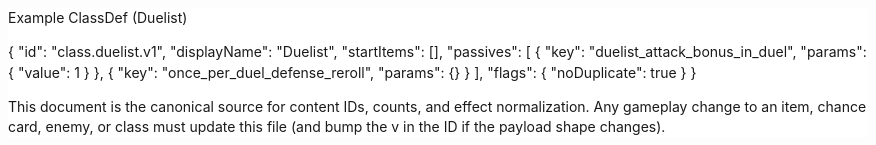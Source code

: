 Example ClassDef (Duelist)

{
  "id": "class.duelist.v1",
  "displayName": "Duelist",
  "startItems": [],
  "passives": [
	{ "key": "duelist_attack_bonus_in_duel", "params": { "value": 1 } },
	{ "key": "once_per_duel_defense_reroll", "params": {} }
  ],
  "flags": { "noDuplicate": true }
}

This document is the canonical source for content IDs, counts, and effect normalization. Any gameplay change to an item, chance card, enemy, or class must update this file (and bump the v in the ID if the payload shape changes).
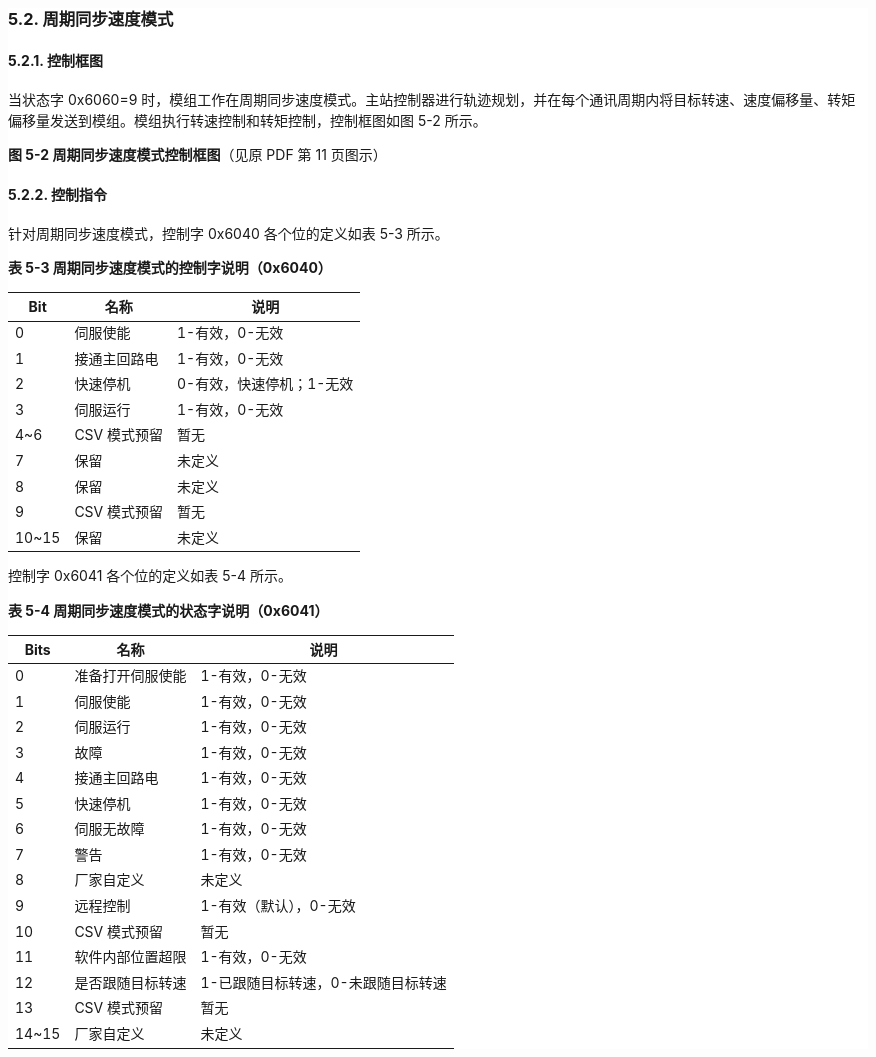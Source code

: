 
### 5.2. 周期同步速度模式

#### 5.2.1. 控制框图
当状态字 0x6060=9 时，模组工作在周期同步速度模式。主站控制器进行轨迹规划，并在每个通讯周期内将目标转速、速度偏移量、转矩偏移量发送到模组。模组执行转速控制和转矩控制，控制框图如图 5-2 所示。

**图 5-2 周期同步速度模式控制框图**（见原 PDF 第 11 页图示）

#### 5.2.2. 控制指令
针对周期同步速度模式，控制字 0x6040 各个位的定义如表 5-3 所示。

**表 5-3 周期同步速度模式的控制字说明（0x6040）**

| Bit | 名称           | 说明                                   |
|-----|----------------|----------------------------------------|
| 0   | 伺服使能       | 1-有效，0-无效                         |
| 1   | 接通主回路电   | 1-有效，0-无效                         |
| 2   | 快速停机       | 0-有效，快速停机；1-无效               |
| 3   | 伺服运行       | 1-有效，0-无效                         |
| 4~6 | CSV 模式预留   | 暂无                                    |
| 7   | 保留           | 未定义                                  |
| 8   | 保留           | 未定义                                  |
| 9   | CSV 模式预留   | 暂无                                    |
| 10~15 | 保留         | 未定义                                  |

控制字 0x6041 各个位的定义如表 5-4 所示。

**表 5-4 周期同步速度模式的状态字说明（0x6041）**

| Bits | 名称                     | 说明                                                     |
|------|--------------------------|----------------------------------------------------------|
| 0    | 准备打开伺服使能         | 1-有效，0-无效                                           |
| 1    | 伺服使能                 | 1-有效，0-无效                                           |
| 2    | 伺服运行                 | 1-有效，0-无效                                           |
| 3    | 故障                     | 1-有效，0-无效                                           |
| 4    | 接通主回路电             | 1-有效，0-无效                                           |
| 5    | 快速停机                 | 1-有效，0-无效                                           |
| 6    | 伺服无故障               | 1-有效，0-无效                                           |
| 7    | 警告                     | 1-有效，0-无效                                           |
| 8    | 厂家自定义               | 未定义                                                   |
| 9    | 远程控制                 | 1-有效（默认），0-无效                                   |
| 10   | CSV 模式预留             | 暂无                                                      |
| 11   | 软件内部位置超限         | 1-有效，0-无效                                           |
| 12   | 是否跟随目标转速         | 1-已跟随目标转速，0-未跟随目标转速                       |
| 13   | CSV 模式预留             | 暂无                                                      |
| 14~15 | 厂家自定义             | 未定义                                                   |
----
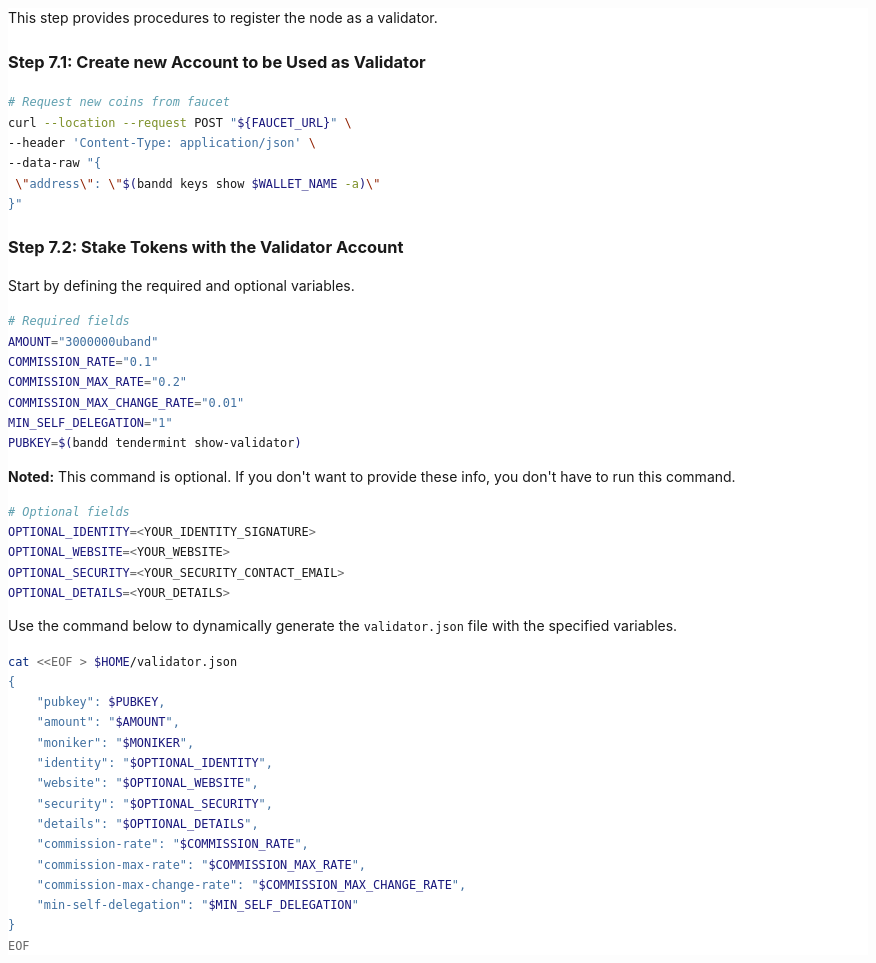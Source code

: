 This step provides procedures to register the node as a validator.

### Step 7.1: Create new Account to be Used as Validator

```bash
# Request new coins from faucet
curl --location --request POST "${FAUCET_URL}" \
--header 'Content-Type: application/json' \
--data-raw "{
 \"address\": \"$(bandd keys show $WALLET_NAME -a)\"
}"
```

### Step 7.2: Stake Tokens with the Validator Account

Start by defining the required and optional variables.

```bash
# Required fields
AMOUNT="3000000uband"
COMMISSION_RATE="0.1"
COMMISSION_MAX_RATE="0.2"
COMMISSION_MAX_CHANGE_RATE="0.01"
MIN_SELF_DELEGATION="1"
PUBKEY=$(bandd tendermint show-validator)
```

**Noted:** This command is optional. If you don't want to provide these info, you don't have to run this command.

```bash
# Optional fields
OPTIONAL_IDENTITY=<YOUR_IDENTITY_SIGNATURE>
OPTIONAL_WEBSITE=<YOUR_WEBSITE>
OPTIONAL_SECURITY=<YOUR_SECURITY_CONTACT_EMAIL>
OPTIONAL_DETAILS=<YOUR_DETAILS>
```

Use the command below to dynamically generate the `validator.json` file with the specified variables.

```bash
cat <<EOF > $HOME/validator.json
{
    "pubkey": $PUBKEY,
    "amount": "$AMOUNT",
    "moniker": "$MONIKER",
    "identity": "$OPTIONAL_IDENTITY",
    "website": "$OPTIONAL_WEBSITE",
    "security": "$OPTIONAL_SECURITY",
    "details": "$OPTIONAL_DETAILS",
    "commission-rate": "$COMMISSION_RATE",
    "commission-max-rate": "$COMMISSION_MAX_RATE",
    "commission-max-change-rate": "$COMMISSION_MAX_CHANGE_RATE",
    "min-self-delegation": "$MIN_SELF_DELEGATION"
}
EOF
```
----
Activity: Within the listing above, find every line containing the string "模式预留" and return it.

Response box:
| 4~6 | CSV 模式预留   | 暂无                                    |
| 9   | CSV 模式预留   | 暂无                                    |
| 10   | CSV 模式预留             | 暂无                                                      |
| 13   | CSV 模式预留             | 暂无                                                      |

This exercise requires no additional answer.